> _TASK TO CARRY OUT_: Only the number should be given: how many lines below contain "Supported".

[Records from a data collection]
—————
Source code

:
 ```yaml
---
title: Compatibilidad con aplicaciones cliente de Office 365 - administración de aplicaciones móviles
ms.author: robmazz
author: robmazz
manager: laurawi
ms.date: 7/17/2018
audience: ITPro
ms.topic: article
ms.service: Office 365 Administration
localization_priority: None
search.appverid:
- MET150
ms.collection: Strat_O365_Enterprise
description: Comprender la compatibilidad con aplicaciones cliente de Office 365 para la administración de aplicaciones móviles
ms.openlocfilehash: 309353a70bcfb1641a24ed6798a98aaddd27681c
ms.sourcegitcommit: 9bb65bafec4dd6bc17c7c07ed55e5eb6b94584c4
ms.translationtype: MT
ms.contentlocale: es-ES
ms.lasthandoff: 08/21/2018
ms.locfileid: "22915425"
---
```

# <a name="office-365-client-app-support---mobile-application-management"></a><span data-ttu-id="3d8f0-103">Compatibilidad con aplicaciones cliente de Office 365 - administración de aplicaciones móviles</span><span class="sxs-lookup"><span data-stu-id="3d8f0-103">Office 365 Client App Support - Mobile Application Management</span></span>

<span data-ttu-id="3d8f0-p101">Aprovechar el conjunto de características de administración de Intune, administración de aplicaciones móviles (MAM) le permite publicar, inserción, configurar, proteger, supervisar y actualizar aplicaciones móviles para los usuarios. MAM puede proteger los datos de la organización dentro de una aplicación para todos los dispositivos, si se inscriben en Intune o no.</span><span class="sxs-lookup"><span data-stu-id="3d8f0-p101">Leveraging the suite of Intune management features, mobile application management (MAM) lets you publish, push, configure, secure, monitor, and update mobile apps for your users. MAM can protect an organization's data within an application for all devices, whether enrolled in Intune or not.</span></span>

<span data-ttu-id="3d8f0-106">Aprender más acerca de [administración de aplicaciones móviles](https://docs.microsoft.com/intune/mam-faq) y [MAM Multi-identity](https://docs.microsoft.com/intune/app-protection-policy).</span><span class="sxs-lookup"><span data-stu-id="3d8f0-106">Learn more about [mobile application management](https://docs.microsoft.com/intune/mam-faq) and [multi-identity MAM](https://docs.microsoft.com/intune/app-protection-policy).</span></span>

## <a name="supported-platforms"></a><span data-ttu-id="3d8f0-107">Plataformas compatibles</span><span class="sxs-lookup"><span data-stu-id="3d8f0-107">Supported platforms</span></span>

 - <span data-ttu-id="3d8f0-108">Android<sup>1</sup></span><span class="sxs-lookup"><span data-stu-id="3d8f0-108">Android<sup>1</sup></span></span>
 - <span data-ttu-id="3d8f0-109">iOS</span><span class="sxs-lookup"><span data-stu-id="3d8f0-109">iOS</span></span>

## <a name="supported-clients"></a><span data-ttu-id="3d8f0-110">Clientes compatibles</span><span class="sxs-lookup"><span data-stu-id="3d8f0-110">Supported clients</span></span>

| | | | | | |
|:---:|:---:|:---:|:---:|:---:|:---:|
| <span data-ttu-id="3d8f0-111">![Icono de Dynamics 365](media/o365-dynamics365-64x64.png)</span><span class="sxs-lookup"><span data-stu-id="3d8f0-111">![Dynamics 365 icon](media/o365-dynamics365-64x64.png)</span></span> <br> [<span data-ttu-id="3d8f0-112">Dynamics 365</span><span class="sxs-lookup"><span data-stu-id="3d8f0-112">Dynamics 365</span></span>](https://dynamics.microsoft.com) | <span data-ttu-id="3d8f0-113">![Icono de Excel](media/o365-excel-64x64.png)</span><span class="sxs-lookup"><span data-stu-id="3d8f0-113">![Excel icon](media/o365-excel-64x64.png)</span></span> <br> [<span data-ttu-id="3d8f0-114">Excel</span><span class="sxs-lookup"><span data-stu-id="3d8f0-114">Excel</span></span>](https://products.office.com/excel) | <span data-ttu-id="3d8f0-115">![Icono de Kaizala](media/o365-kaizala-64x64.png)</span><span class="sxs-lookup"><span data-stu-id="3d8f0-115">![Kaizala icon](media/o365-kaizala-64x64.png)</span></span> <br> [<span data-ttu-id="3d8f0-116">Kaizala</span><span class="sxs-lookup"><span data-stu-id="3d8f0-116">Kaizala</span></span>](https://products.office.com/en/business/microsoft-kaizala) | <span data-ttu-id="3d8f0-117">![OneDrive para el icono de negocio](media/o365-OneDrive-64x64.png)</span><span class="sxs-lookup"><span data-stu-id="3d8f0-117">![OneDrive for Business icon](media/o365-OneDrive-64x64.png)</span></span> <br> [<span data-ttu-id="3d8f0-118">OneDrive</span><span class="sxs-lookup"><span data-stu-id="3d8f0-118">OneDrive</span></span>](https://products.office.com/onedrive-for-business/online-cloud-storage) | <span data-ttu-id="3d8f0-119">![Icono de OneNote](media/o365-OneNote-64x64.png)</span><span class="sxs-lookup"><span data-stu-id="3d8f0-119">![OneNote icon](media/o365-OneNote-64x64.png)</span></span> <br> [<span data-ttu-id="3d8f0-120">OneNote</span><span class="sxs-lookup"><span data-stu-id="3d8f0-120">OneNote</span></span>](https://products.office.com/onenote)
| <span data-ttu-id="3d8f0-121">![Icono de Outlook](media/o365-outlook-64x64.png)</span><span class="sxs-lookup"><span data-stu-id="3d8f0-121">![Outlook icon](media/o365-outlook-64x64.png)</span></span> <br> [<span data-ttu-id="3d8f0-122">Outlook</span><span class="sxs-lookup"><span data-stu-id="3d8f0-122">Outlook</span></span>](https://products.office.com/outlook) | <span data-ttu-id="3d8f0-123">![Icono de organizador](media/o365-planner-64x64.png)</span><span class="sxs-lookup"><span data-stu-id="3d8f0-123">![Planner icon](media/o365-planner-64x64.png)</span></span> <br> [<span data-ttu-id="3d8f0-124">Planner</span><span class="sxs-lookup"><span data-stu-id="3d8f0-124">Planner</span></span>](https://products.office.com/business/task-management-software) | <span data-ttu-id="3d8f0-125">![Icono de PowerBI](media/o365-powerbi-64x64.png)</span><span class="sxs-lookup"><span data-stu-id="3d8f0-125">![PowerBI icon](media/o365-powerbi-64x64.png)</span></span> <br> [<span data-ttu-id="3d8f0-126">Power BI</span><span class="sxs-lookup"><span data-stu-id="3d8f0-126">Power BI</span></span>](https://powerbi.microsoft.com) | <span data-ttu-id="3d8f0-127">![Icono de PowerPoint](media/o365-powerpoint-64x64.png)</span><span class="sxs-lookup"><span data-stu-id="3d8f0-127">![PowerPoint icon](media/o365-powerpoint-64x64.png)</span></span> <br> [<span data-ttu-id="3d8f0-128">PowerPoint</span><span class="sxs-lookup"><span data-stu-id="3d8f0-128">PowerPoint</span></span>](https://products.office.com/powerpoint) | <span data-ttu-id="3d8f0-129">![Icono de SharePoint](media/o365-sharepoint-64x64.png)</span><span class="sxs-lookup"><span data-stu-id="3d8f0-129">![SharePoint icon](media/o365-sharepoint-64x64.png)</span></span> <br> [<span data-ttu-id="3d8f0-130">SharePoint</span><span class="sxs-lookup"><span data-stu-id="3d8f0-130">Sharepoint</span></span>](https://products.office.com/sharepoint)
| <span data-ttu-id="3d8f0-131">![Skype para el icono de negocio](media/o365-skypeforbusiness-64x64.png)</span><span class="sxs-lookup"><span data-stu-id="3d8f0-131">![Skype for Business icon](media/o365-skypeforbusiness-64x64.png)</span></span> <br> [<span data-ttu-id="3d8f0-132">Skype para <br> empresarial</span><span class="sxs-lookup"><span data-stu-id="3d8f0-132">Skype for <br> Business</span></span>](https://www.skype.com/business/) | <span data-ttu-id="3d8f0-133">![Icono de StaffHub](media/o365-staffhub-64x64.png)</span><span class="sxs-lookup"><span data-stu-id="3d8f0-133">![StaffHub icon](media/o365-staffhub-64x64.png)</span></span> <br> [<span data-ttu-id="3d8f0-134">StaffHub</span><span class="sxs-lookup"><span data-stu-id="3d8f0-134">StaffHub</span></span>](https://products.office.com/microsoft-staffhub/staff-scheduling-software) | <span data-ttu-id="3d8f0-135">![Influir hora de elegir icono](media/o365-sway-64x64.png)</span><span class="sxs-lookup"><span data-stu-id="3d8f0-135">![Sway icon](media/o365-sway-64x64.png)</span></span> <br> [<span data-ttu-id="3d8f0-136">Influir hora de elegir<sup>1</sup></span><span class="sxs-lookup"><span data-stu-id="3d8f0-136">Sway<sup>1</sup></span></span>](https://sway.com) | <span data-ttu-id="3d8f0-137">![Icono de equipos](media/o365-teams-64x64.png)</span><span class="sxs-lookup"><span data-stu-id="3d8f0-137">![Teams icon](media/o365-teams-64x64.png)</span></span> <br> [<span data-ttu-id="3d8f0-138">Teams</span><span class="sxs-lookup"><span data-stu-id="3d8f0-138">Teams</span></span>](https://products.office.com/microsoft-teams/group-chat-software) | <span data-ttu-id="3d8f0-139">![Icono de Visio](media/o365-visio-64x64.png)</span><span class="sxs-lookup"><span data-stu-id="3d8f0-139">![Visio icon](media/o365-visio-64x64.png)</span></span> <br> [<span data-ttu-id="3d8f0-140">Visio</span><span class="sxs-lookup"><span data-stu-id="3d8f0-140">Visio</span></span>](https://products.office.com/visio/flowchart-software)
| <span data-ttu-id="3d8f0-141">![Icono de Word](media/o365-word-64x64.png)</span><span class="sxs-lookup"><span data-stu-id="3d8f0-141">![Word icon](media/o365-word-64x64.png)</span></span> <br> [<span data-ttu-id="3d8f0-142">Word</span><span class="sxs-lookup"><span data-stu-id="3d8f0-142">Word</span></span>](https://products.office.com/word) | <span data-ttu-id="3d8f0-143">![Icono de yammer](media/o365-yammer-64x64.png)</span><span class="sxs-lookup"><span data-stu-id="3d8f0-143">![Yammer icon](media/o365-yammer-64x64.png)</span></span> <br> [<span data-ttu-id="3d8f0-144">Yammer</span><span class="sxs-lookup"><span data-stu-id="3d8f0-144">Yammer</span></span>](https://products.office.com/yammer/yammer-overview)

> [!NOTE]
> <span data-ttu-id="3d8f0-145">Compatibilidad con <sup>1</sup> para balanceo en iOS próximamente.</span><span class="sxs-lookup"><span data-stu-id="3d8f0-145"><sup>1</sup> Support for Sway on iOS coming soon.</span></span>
—————
> _OUTPUT BELOW_: 2